::: Information shown

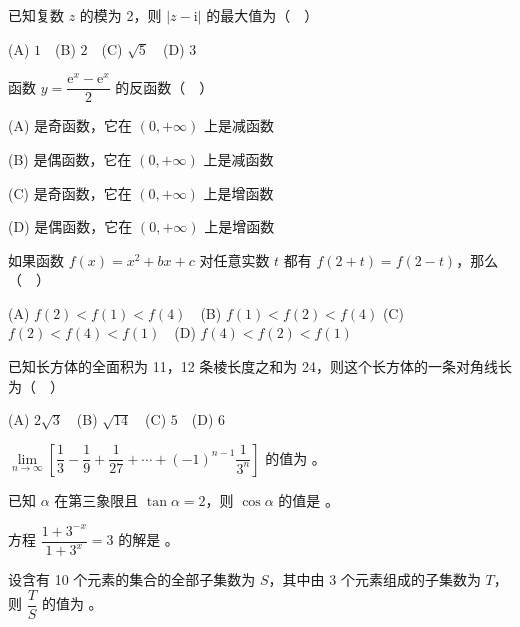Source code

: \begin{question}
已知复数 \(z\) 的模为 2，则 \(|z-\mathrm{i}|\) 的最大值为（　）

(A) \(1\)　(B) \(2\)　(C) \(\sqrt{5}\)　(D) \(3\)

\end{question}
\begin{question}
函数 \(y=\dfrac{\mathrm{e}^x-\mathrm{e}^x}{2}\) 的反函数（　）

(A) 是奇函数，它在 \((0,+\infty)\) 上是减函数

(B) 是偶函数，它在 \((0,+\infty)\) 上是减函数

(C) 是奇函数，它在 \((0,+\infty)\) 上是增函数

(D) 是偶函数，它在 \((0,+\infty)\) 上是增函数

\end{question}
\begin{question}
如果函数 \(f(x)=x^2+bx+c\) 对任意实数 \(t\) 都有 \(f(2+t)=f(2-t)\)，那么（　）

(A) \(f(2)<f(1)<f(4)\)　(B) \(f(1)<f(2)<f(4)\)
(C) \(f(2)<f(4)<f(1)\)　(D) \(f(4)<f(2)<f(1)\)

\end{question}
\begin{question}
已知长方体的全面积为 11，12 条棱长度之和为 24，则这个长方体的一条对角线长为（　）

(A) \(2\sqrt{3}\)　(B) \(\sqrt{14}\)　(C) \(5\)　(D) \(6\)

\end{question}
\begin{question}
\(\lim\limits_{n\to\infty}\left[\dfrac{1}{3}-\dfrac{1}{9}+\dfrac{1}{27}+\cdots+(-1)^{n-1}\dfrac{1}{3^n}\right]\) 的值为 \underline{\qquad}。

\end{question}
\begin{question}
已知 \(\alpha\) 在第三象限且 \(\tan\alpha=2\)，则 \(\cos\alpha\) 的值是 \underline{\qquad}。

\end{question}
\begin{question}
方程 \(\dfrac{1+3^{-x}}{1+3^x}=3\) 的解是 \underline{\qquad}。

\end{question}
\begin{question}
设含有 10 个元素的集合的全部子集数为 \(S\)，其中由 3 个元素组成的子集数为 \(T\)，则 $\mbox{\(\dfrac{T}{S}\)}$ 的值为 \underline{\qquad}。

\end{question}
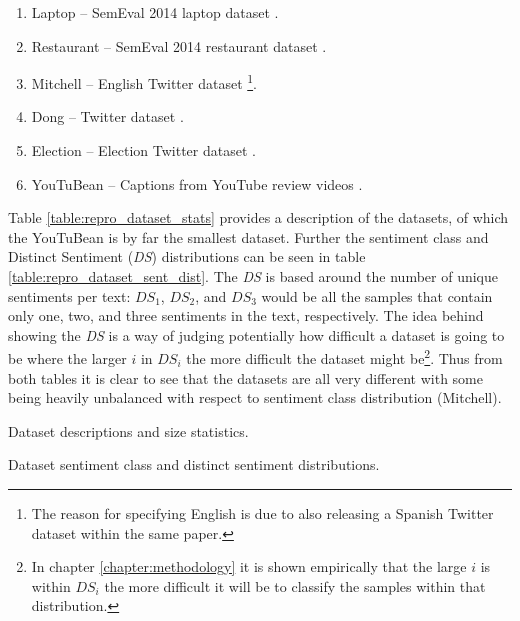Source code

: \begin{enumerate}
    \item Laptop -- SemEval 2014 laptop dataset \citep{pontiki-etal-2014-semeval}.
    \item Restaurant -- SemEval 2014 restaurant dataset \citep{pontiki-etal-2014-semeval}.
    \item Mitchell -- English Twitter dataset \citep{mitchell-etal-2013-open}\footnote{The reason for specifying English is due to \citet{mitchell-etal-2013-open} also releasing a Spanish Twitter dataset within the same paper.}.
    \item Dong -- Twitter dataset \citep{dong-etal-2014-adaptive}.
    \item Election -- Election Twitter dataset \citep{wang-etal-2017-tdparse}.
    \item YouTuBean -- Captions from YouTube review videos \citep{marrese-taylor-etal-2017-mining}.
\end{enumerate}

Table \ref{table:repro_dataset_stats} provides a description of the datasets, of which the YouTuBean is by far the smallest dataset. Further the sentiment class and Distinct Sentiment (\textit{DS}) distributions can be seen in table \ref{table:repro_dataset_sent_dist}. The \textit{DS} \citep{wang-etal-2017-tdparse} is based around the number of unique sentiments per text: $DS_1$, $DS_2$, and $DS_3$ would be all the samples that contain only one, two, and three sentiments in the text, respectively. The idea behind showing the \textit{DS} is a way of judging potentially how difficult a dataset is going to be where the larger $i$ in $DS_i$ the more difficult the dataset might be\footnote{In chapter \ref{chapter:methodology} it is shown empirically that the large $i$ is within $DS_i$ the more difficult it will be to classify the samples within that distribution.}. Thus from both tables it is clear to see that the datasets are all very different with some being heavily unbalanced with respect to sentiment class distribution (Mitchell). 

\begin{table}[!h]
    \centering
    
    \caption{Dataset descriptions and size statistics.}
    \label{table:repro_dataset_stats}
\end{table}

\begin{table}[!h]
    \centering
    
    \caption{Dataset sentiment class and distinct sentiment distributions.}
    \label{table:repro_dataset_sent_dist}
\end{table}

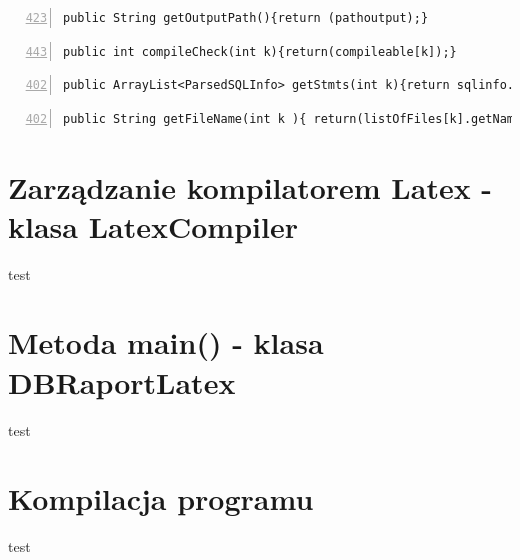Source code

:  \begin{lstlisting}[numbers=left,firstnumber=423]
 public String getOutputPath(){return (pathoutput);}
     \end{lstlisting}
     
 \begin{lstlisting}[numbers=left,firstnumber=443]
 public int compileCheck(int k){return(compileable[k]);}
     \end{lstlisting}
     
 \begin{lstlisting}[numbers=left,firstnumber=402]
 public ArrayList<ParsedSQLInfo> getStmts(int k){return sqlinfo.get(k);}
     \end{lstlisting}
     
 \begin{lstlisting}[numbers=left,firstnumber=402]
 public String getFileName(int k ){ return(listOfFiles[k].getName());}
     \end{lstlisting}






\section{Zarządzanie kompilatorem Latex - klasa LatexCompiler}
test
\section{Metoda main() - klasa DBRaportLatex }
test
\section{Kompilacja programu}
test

::::::

**Directions**
Retype only the lines that run from the first line of the entries above to the line containing "已知长方体的全面积为 11，12 条棱长度之和为 24，则这个长方体的一条对角线长为（　）", both included. Do not carry over any pictures.

**Solution**
Source code

: \begin{question}
已知复数 \(z\) 的模为 2，则 \(|z-\mathrm{i}|\) 的最大值为（　）

(A) \(1\)　(B) \(2\)　(C) \(\sqrt{5}\)　(D) \(3\)

\end{question}
\begin{question}
函数 \(y=\dfrac{\mathrm{e}^x-\mathrm{e}^x}{2}\) 的反函数（　）

(A) 是奇函数，它在 \((0,+\infty)\) 上是减函数

(B) 是偶函数，它在 \((0,+\infty)\) 上是减函数

(C) 是奇函数，它在 \((0,+\infty)\) 上是增函数

(D) 是偶函数，它在 \((0,+\infty)\) 上是增函数

\end{question}
\begin{question}
如果函数 \(f(x)=x^2+bx+c\) 对任意实数 \(t\) 都有 \(f(2+t)=f(2-t)\)，那么（　）

(A) \(f(2)<f(1)<f(4)\)　(B) \(f(1)<f(2)<f(4)\)
(C) \(f(2)<f(4)<f(1)\)　(D) \(f(4)<f(2)<f(1)\)

\end{question}
\begin{question}
已知长方体的全面积为 11，12 条棱长度之和为 24，则这个长方体的一条对角线长为（　）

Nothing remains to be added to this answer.